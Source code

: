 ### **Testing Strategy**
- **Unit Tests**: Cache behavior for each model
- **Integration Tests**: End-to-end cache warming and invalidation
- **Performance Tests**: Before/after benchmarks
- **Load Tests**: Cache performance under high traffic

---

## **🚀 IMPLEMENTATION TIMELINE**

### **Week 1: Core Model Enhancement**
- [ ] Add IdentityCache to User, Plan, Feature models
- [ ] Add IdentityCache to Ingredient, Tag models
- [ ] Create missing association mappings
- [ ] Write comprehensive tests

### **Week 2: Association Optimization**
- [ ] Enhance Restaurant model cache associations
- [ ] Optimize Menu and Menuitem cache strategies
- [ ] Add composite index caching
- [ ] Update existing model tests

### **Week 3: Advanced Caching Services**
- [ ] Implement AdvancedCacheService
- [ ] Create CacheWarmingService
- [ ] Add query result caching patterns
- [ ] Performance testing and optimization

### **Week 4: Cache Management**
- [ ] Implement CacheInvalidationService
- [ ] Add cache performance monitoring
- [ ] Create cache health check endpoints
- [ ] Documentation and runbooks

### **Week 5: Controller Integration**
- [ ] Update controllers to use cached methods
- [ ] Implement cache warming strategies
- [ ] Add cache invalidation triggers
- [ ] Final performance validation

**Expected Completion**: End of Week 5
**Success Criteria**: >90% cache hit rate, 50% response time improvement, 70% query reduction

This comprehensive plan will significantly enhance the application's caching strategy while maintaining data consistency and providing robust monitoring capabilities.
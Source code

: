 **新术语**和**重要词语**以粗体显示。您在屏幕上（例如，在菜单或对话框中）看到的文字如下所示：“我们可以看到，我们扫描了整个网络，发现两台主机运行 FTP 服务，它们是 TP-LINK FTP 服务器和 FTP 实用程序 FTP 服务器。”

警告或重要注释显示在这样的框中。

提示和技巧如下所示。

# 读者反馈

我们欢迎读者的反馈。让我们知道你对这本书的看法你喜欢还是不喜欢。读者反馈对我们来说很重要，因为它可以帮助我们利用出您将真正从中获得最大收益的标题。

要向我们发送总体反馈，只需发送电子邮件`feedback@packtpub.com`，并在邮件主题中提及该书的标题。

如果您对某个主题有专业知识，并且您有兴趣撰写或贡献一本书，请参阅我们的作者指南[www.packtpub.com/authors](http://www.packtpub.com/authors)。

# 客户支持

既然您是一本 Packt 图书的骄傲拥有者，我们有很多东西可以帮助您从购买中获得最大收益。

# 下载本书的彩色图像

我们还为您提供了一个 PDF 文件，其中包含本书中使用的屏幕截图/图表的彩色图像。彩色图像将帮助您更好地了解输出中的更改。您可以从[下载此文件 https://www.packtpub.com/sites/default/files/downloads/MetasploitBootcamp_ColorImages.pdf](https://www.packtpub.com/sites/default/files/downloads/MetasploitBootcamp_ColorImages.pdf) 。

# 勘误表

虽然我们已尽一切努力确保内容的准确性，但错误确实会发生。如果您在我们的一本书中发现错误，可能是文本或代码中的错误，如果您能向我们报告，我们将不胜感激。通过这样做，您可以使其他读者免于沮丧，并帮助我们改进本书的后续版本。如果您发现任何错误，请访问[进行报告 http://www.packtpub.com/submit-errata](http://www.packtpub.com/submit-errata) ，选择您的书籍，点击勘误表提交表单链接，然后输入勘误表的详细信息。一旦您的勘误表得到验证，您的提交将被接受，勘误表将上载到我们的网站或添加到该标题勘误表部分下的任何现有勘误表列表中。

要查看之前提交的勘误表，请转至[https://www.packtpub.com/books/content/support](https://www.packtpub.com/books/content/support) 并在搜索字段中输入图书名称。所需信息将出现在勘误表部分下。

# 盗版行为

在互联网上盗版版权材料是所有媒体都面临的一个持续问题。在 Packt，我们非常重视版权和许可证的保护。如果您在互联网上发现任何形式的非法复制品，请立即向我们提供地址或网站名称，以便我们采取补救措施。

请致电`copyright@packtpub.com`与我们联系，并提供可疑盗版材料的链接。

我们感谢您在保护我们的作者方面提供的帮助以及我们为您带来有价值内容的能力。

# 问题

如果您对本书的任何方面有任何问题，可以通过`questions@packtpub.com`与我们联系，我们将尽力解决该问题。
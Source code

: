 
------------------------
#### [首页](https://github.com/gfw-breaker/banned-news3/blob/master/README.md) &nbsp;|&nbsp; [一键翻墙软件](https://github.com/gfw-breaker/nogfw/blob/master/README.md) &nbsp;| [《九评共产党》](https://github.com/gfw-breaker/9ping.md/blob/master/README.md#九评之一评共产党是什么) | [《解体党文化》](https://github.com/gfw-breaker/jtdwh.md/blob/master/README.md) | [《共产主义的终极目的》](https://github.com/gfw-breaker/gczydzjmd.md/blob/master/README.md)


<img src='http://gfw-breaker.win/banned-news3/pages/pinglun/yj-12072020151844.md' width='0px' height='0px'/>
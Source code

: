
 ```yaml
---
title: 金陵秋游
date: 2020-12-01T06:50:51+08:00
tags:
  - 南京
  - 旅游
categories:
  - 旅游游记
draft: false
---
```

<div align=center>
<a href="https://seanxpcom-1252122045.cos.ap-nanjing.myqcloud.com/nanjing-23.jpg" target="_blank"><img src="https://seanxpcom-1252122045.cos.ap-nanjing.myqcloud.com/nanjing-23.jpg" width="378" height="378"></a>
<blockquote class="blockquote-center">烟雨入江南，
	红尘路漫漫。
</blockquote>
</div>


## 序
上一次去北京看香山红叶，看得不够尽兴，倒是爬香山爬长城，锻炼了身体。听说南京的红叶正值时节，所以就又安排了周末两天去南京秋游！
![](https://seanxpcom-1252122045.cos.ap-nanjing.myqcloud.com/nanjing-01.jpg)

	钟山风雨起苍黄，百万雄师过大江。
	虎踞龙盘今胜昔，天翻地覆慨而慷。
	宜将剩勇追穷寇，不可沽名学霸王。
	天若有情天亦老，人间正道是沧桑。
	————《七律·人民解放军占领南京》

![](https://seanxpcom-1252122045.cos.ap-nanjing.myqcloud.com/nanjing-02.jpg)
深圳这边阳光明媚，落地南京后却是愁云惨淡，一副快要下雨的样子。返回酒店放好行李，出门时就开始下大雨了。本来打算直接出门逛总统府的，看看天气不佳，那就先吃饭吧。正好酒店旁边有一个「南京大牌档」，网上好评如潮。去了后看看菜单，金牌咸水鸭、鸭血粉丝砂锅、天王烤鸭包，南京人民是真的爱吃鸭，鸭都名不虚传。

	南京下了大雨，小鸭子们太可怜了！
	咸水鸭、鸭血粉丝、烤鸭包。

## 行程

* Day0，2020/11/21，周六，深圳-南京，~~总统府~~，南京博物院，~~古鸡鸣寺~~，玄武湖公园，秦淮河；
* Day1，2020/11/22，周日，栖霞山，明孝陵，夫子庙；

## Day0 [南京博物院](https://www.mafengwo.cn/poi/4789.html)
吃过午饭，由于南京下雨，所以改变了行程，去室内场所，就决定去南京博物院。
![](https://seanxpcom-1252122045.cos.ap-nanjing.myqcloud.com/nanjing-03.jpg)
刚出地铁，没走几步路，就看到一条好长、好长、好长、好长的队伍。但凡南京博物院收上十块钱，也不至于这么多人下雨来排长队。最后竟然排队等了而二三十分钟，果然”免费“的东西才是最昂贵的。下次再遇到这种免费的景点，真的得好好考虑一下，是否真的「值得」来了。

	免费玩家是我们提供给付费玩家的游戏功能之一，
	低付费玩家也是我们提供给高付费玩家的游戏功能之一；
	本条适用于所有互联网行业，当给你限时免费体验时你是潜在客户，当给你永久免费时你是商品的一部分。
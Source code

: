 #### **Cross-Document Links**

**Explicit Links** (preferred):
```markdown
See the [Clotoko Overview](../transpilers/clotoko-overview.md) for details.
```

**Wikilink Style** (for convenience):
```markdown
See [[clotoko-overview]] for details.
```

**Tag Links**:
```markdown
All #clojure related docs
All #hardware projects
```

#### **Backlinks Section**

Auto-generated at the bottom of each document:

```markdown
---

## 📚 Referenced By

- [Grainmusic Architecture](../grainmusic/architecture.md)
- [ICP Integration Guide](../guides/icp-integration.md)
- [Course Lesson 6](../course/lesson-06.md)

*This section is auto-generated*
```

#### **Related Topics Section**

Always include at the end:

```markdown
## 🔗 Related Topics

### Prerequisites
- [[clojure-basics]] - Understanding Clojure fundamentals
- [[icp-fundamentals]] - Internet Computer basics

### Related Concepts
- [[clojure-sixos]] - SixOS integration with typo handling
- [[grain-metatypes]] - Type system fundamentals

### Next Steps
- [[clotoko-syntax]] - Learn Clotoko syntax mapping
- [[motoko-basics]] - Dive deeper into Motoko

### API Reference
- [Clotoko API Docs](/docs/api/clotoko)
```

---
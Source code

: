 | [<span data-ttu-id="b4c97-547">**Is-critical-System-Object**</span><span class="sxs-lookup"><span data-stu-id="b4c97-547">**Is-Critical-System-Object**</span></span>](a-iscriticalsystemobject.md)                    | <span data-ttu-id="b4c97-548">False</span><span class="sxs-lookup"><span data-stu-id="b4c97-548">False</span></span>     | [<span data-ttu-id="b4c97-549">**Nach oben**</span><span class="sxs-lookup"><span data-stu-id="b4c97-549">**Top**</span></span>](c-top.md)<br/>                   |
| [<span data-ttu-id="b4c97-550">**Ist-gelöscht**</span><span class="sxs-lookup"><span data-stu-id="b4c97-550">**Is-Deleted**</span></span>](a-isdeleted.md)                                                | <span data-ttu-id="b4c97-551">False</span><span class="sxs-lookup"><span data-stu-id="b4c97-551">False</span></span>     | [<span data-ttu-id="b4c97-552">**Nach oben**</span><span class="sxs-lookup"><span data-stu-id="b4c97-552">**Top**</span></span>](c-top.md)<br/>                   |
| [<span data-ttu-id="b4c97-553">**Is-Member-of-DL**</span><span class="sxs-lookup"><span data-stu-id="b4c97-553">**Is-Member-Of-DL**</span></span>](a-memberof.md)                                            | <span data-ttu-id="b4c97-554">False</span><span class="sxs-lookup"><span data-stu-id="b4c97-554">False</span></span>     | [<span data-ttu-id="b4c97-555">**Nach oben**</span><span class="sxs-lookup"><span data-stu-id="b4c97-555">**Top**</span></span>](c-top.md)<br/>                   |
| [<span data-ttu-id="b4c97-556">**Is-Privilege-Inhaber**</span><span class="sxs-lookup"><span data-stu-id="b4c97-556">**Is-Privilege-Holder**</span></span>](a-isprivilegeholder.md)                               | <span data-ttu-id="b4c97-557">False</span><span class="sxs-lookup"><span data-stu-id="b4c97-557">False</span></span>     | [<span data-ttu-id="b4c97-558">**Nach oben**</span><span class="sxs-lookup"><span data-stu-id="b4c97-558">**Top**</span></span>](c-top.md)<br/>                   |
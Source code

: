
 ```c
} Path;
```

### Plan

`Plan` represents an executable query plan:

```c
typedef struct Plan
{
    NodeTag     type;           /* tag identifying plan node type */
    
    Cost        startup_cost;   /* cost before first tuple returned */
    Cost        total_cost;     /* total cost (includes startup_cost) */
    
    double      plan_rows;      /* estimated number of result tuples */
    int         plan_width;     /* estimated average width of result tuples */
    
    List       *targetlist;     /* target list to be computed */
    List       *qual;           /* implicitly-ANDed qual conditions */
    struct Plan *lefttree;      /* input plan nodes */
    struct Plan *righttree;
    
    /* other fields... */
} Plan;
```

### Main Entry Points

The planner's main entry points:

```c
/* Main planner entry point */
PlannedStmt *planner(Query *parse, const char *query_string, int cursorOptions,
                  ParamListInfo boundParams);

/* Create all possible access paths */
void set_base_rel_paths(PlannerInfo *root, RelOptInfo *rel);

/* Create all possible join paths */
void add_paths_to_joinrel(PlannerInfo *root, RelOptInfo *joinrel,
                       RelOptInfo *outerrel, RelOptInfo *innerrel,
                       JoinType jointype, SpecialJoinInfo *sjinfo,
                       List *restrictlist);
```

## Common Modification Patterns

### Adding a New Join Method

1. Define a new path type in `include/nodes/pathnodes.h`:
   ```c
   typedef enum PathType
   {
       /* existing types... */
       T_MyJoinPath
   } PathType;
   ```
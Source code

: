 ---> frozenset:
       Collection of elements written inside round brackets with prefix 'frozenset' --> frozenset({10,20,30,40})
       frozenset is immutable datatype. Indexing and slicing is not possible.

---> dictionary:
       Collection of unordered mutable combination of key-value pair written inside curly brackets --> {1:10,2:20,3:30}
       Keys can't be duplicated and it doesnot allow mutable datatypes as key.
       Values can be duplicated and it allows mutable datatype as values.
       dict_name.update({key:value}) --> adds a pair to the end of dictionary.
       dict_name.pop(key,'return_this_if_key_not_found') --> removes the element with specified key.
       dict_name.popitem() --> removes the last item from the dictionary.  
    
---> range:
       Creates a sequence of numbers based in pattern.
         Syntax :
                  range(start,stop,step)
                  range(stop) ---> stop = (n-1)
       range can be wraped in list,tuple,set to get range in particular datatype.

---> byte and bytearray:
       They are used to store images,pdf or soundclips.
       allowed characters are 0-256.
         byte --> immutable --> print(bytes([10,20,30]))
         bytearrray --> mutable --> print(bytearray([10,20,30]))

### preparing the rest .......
=-=-=-=-=
__About this task__.
Repeat exactly the lines from the first line of the records above through the line containing "### **Week 2: Association Optimization**", both included, and nothing else.

__Response below__.
Source code

: ### **Testing Strategy**
- **Unit Tests**: Cache behavior for each model
- **Integration Tests**: End-to-end cache warming and invalidation
- **Performance Tests**: Before/after benchmarks
- **Load Tests**: Cache performance under high traffic

---

## **🚀 IMPLEMENTATION TIMELINE**

### **Week 1: Core Model Enhancement**
- [ ] Add IdentityCache to User, Plan, Feature models
- [ ] Add IdentityCache to Ingredient, Tag models
- [ ] Create missing association mappings
- [ ] Write comprehensive tests

### **Week 2: Association Optimization**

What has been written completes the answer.